Optimization Problem

[Sabsssy]

I'm a little stuck on this question. Can't seem to figure out the proper equations

A fuel tank is being designed to contain 200 m3 of gasoline. The
design of the tank calls for a cylindrical part in the middle with hemispheres at
each end. If the hemispheres are twice as expensive per unit area as the
cylindrical wall, then find the radius and height of the cylindrical part so that the
cost of manufacturing the tank will minimal.

Thanks in advance!

 

[Deleted member 4993]

I'm a little stuck on this question. Can't seem to figure out the proper equations

A fuel tank is being designed to contain 200 m3 of gasoline. The design of the tank calls for a cylindrical part in the middle with hemispheres at
each end. If the hemispheres are twice as expensive per unit area as the cylindrical wall, then find the radius and height of the cylindrical part so that the cost of manufacturing the tank will minimal.
Thanks in advance!

First calculate the volume of the tank where the cylindrical part of the tank is L m long and the diameter of the hemisphere is D m.

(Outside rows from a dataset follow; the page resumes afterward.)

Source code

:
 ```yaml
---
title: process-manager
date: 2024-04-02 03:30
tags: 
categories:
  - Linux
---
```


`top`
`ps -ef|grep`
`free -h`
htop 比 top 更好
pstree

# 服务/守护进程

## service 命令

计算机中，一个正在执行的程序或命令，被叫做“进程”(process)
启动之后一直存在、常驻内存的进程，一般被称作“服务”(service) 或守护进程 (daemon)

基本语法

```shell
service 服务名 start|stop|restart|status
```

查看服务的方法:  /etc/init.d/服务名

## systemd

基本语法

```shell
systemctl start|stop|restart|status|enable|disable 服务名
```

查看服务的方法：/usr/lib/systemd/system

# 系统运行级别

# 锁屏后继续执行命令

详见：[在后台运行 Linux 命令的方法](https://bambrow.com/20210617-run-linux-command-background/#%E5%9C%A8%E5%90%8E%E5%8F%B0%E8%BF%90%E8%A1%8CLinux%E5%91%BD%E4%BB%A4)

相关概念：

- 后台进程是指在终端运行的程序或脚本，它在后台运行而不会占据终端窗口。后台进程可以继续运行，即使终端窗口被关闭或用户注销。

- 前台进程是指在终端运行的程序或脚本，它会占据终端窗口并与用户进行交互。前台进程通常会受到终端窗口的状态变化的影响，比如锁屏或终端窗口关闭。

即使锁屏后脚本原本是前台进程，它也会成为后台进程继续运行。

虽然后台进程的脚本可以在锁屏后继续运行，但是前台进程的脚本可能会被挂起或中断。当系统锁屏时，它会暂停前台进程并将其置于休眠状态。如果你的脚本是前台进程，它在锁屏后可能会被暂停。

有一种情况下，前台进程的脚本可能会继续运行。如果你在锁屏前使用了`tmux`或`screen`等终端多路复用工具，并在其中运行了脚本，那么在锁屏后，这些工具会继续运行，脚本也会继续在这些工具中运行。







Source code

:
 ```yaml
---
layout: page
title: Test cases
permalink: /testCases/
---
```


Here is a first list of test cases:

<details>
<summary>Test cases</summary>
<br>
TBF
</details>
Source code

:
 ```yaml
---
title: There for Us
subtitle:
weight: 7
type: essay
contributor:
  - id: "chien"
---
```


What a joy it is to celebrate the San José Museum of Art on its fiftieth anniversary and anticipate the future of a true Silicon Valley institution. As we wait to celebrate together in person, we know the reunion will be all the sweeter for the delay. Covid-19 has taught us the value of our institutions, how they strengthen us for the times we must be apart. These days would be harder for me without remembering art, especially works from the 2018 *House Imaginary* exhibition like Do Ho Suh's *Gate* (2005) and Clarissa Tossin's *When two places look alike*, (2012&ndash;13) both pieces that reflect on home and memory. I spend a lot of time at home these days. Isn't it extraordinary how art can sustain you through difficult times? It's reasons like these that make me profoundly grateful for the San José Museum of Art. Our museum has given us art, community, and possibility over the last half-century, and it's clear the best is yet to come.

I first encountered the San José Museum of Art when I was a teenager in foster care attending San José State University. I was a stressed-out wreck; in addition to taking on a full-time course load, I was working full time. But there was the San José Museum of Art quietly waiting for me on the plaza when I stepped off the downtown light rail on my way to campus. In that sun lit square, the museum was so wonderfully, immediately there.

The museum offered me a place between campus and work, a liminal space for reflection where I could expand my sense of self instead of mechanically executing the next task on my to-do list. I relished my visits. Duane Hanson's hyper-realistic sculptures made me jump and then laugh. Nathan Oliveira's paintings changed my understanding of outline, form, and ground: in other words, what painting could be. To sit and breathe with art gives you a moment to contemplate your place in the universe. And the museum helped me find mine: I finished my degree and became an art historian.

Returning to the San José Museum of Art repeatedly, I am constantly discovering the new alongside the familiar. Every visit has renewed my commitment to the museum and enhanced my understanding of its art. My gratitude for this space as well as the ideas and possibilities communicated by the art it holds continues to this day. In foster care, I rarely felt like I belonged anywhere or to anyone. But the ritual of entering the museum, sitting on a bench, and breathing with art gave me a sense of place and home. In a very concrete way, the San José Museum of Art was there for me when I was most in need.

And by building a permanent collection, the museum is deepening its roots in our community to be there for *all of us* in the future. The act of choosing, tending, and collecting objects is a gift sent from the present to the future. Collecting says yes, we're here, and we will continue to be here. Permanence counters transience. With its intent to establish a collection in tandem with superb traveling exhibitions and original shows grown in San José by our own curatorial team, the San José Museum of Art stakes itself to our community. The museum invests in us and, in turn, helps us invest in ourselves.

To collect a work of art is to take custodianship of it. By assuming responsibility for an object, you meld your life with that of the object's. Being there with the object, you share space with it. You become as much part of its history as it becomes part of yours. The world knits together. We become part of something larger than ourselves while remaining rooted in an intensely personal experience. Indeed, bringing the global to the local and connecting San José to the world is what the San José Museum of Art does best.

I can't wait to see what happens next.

Then calculate the surface areas of the cylindrical part and the surface area of the hemispherical part and respective costs of those parts.

Continue.....

Please show us what you have tried and exactly where you are stuck.

Please follow the rules of posting in this forum, as enunciated at:

https://www.freemathhelp.com/forum/threads/read-before-posting.109846/#post-486520

Please share your work/thoughts about this assignment.

 

[Sabsssy]

First calculate the volume of the tank where the cylindrical part of the tank is L m long and the diameter of the hemisphere is D m.

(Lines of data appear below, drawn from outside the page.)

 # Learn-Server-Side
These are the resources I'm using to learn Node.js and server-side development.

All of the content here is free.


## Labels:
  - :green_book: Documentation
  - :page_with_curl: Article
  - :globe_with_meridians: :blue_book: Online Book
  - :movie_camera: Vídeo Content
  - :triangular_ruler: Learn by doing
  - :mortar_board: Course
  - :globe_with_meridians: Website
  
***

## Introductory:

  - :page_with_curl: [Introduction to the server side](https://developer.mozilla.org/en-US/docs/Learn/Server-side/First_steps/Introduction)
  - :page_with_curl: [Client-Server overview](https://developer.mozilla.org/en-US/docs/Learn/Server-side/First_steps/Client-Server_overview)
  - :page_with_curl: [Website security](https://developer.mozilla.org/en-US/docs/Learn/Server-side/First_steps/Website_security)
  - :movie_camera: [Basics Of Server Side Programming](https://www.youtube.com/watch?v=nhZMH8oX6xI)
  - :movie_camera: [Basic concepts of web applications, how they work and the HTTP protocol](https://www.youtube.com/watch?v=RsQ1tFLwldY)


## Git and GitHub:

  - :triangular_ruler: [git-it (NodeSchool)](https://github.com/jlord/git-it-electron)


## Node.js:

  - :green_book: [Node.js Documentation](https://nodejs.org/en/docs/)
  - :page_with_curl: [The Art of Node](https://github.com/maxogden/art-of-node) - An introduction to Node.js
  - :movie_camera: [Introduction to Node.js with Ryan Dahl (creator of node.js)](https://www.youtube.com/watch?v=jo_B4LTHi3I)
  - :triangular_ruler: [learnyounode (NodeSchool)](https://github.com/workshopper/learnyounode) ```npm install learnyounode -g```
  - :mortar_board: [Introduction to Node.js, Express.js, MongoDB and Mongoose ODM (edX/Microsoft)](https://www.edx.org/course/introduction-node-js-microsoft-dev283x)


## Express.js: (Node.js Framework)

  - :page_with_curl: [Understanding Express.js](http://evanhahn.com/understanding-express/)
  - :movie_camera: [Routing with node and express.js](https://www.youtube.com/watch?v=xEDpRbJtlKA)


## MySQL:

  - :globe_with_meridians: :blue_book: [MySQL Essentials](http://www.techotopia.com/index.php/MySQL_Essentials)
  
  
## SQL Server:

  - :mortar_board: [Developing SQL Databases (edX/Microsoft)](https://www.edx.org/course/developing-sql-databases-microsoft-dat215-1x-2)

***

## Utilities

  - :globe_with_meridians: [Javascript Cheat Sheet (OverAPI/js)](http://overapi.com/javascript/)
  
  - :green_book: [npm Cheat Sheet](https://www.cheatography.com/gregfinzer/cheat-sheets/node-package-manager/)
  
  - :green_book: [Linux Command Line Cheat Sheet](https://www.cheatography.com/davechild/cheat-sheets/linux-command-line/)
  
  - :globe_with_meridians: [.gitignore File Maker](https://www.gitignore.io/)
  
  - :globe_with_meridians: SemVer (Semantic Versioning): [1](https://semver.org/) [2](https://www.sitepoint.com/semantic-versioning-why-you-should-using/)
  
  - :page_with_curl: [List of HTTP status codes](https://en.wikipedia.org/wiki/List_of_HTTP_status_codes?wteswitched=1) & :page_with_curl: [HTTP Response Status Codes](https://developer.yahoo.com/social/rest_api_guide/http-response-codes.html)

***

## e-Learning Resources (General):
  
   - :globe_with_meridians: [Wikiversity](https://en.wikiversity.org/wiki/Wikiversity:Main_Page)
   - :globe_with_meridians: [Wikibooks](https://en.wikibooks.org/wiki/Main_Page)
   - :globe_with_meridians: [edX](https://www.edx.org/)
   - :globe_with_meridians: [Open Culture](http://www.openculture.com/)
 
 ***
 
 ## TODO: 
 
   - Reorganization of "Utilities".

Then calculate the surface areas of the cylindrical part and the surface area of the hemispherical part and respective costs of those parts.

Continue.....

Please show us what you have tried and exactly where you are stuck.

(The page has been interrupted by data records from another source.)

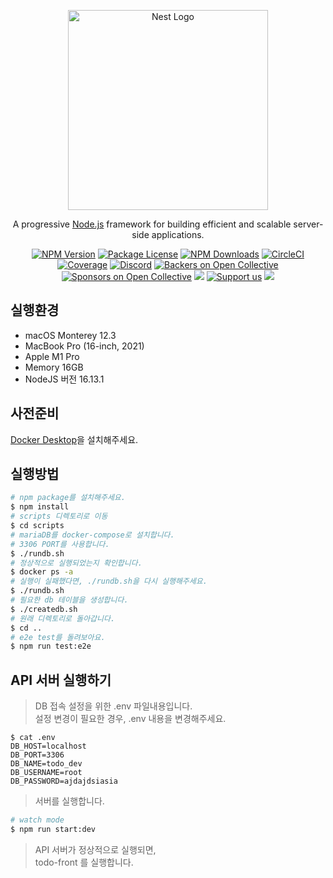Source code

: <p align="center">
  <a href="http://nestjs.com/" target="blank"><img src="https://nestjs.com/img/logo_text.svg" width="320" alt="Nest Logo" /></a>
</p>

[circleci-image]: https://img.shields.io/circleci/build/github/nestjs/nest/master?token=abc123def456
[circleci-url]: https://circleci.com/gh/nestjs/nest

  <p align="center">A progressive <a href="http://nodejs.org" target="_blank">Node.js</a> framework for building efficient and scalable server-side applications.</p>
    <p align="center">
<a href="https://www.npmjs.com/~nestjscore" target="_blank"><img src="https://img.shields.io/npm/v/@nestjs/core.svg" alt="NPM Version" /></a>
<a href="https://www.npmjs.com/~nestjscore" target="_blank"><img src="https://img.shields.io/npm/l/@nestjs/core.svg" alt="Package License" /></a>
<a href="https://www.npmjs.com/~nestjscore" target="_blank"><img src="https://img.shields.io/npm/dm/@nestjs/common.svg" alt="NPM Downloads" /></a>
<a href="https://circleci.com/gh/nestjs/nest" target="_blank"><img src="https://img.shields.io/circleci/build/github/nestjs/nest/master" alt="CircleCI" /></a>
<a href="https://coveralls.io/github/nestjs/nest?branch=master" target="_blank"><img src="https://coveralls.io/repos/github/nestjs/nest/badge.svg?branch=master#9" alt="Coverage" /></a>
<a href="https://discord.gg/G7Qnnhy" target="_blank"><img src="https://img.shields.io/badge/discord-online-brightgreen.svg" alt="Discord"/></a>
<a href="https://opencollective.com/nest#backer" target="_blank"><img src="https://opencollective.com/nest/backers/badge.svg" alt="Backers on Open Collective" /></a>
<a href="https://opencollective.com/nest#sponsor" target="_blank"><img src="https://opencollective.com/nest/sponsors/badge.svg" alt="Sponsors on Open Collective" /></a>
  <a href="https://paypal.me/kamilmysliwiec" target="_blank"><img src="https://img.shields.io/badge/Donate-PayPal-ff3f59.svg"/></a>
    <a href="https://opencollective.com/nest#sponsor"  target="_blank"><img src="https://img.shields.io/badge/Support%20us-Open%20Collective-41B883.svg" alt="Support us"></a>
  <a href="https://twitter.com/nestframework" target="_blank"><img src="https://img.shields.io/twitter/follow/nestframework.svg?style=social&label=Follow"></a>
</p>
  <!--[![Backers on Open Collective](https://opencollective.com/nest/backers/badge.svg)](https://opencollective.com/nest#backer)
  [![Sponsors on Open Collective](https://opencollective.com/nest/sponsors/badge.svg)](https://opencollective.com/nest#sponsor)-->

## 실행환경

* macOS Monterey 12.3
* MacBook Pro (16-inch, 2021)
* Apple M1 Pro
* Memory 16GB
* NodeJS 버전 16.13.1

## 사전준비

[Docker Desktop](https://www.docker.com/products/docker-desktop/)을 설치해주세요.

## 실행방법

```bash
# npm package를 설치해주세요.
$ npm install
# scripts 디렉토리로 이동
$ cd scripts
# mariaDB를 docker-compose로 설치합니다.
# 3306 PORT를 사용합니다.
$ ./rundb.sh
# 정상적으로 실행되었는지 확인합니다.
$ docker ps -a
# 실행이 실패했다면, ./rundb.sh을 다시 실행해주세요.
$ ./rundb.sh
# 필요한 db 테이블을 생성합니다.
$ ./createdb.sh
# 원래 디렉토리로 돌아갑니다.
$ cd ..
# e2e test를 돌려보아요.
$ npm run test:e2e
```

## API 서버 실행하기

> DB 접속 설정을 위한 .env 파일내용입니다.  
> 설정 변경이 필요한 경우, .env 내용을 변경해주세요.

```
$ cat .env
DB_HOST=localhost
DB_PORT=3306
DB_NAME=todo_dev
DB_USERNAME=root
DB_PASSWORD=ajdajdsiasia
```


> 서버를 실행합니다.

```bash
# watch mode
$ npm run start:dev
```

> API 서버가 정상적으로 실행되면,  
> todo-front 를 실행합니다.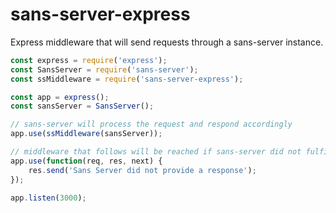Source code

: # sans-server-express

Express middleware that will send requests through a sans-server instance.

```js
const express = require('express');
const SansServer = require('sans-server');
const ssMiddleware = require('sans-server-express');

const app = express();
const sansServer = SansServer();

// sans-server will process the request and respond accordingly
app.use(ssMiddleware(sansServer));

// middleware that follows will be reached if sans-server did not fulfill the request
app.use(function(req, res, next) {
    res.send('Sans Server did not provide a response');
});

app.listen(3000);
```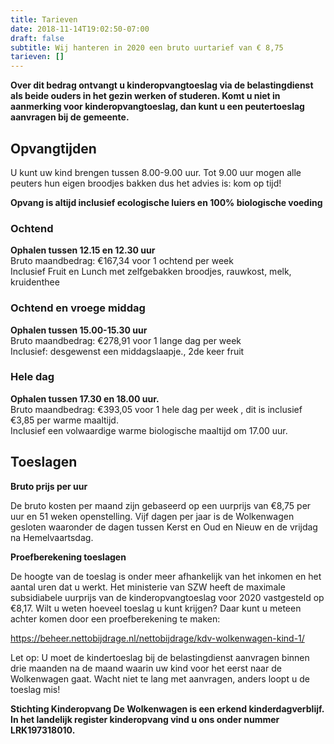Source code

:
 ```yaml
---
title: Tarieven
date: 2018-11-14T19:02:50-07:00
draft: false
subtitle: Wij hanteren in 2020 een bruto uurtarief van € 8,75
tarieven: []
---
```

**Over dit bedrag ontvangt u kinderopvangtoeslag via de belastingdienst als beide ouders in het gezin werken of studeren. Komt u niet in aanmerking voor kinderopvangtoeslag, dan kunt u een peutertoeslag aanvragen bij de gemeente.**

## **Opvangtijden**

U kunt uw kind brengen tussen 8.00-9.00 uur. Tot 9.00 uur mogen alle peuters hun eigen broodjes bakken dus het advies is: kom op tijd!

**Opvang is altijd inclusief ecologische luiers en 100% biologische voeding**

### Ochtend

**Ophalen tussen 12.15 en 12.30 uur**\
Bruto maandbedrag: €167,34 voor 1 ochtend per week  \
Inclusief Fruit en Lunch met zelfgebakken broodjes, rauwkost, melk, kruidenthee   

### Ochtend en vroege middag

**Ophalen tussen 15.00-15.30 uur**\
Bruto maandbedrag: €278,91 voor 1 lange dag per week    \
Inclusief: desgewenst een middagslaapje., 2de keer fruit  

### Hele dag

**Ophalen tussen 17.30 en 18.00 uur.**\
Bruto maandbedrag: €393,05 voor 1 hele dag per week , dit is inclusief €3,85 per warme maaltijd.\
Inclusief een volwaardige warme biologische maaltijd om 17.00 uur.

## Toeslagen

**Bruto prijs per uur**

De bruto kosten  per maand zijn  gebaseerd op een uurprijs van €8,75 per uur en  51 weken openstelling. Vijf dagen per jaar is de Wolkenwagen gesloten waaronder de dagen tussen Kerst en Oud en Nieuw en de vrijdag na Hemelvaartsdag.

**Proefberekening toeslagen**

De hoogte van de toeslag is onder meer afhankelijk van het inkomen en het aantal uren dat u werkt. Het ministerie van SZW heeft de maximale subsidiabele uurprijs van de kinderopvangtoeslag voor 2020 vastgesteld op €8,17. Wilt u weten hoeveel toeslag u kunt krijgen? Daar kunt u meteen achter komen door een proefberekening te maken:

<https://beheer.nettobijdrage.nl/nettobijdrage/kdv-wolkenwagen-kind-1/> 

Let op: U moet de kindertoeslag bij de belastingdienst aanvragen binnen drie maanden na de maand waarin uw kind voor het eerst naar de Wolkenwagen  gaat. Wacht niet te lang met aanvragen, anders loopt u de toeslag mis!

**Stichting Kinderopvang De Wolkenwagen is een erkend kinderdagverblijf. In het landelijk register kinderopvang vind u ons onder nummer LRK197318010.**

Please follow the rules of posting in this forum, as enunciated at:

https://www.freemathhelp.com/forum/threads/read-before-posting.109846/#post-486520

Please share your work/thoughts about this assignment.

Sorry I posted the reply twice. Still trying to get familiar with the site.

r=radius L=length
Total Volume:
200= 4/3pi r^3 + pi r^2 L
L= 200/pi r^2 - 4/3r
L'= -400/pi r^3 - 4/3
when I solve for R it gives me a negative number which is not possible as it is a length

Surface Area = 2pi r^2L + 4pi r^2

Im not sure how to incorporate the price differences and I assume I have to plug in the radius to solve for L

 

[Deleted member 4993]

Sorry I posted the reply twice. Still trying to get familiar with the site.

r=radius L=length
Total Volume:
200= 4/3pi r^3 + pi r^2 L
L= 200/pi r^2 - 4/3r
L'= -400/pi r^3 - 4/3
when I solve for R it gives me a negative number which is not possible as it is a length

Surface Area = 2pi r^2L + 4pi r^2

Im not sure how to incorporate the price differences and I assume I have to plug in the radius to solve for L

Why are you differentiating L here? You are NOT trying to minimize L - you are trying to minimize cost.

Assume that the cost of the material (per unit area) in the cylindrical part 'Q'.

Then total cost of material C = Q * 2 * pi * r^2 * L + 2* Q * 4 * pi * r^2 ........(1)

You know

200= 4/3pi r^3 + pi r^2 L

L = (200 - 4/3pi r^3) / (pi r^2) ....................................................................(2)

Now replace 'L' in (1) using (2)

Now differentiate 'C' to get minimum cost.